Items listed in a dataset:
--------------------------------
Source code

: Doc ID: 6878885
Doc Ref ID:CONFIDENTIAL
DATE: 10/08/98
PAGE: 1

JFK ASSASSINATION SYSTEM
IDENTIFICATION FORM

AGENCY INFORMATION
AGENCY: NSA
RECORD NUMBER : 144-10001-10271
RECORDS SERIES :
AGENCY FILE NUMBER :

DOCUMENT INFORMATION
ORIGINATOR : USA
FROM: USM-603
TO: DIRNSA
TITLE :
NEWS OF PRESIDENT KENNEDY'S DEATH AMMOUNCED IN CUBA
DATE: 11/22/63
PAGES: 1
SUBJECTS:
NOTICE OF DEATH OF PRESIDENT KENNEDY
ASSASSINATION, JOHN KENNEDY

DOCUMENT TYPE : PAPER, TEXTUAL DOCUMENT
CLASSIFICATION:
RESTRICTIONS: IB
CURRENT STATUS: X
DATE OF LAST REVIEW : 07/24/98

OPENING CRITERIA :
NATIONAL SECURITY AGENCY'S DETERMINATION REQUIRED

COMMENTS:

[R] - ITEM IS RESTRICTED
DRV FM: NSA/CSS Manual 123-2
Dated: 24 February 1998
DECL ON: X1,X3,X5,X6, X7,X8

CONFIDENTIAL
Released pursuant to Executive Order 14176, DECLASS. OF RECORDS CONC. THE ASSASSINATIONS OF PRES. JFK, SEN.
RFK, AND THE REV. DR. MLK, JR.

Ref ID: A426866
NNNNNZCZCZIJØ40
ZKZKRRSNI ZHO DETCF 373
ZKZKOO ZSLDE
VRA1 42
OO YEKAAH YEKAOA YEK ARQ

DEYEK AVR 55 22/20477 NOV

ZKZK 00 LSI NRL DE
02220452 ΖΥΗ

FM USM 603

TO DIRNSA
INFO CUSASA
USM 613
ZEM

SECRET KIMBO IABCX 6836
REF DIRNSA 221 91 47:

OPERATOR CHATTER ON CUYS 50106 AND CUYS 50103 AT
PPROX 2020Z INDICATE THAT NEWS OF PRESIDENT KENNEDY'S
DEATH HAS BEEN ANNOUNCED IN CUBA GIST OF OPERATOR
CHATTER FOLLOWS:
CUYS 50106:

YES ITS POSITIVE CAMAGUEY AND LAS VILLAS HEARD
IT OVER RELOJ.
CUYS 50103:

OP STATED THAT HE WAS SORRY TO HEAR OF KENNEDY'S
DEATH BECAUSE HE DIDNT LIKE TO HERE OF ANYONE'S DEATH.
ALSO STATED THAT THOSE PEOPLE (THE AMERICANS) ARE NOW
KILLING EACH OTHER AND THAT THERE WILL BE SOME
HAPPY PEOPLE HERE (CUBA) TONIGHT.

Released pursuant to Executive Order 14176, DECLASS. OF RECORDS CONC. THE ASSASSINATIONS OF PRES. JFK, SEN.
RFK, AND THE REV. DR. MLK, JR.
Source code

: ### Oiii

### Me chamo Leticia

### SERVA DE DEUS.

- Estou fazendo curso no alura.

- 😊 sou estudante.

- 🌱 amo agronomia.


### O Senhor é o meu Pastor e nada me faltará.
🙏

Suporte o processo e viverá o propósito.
--------------------------------
> ASSIGNED TASK
Which lines above hold the string "CUBA"? Copy each of them.

> RESPONSE TO THIS EXERCISE
NEWS OF PRESIDENT KENNEDY'S DEATH AMMOUNCED IN CUBA
DEATH HAS BEEN ANNOUNCED IN CUBA GIST OF OPERATOR
HAPPY PEOPLE HERE (CUBA) TONIGHT.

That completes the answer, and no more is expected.